╭─ Supplied records

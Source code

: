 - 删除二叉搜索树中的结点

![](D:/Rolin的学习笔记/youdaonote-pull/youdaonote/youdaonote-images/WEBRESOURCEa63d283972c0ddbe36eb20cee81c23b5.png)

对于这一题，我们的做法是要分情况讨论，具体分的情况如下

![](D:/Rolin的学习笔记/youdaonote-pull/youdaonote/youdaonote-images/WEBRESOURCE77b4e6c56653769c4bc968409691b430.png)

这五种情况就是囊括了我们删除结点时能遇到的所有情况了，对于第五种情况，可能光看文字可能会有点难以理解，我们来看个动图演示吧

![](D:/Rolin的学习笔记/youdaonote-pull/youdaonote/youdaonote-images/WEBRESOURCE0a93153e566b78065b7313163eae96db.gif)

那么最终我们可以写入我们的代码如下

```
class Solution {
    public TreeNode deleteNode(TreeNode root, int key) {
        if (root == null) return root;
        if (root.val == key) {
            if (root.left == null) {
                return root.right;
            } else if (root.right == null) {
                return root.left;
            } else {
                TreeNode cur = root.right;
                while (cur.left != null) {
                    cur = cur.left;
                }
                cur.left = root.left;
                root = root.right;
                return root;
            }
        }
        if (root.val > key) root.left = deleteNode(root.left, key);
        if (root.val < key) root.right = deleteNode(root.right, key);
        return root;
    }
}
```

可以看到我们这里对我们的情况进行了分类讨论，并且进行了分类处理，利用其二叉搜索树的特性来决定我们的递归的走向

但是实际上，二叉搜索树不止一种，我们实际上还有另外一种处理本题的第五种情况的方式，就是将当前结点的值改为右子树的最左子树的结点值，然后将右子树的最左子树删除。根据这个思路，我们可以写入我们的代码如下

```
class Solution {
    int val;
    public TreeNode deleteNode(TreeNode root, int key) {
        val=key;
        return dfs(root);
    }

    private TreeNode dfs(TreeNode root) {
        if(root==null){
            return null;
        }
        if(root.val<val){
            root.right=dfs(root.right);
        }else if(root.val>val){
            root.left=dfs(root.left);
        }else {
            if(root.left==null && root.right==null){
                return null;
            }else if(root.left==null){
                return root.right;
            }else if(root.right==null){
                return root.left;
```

╰─

Exercise brief »
Repeat the entries above exactly, from the first line through the line containing "对于这一题，我们的做法是要分情况讨论，具体分的情况如下".

Response for this exercise »
Source code

: - 删除二叉搜索树中的结点

![](D:/Rolin的学习笔记/youdaonote-pull/youdaonote/youdaonote-images/WEBRESOURCEa63d283972c0ddbe36eb20cee81c23b5.png)

对于这一题，我们的做法是要分情况讨论，具体分的情况如下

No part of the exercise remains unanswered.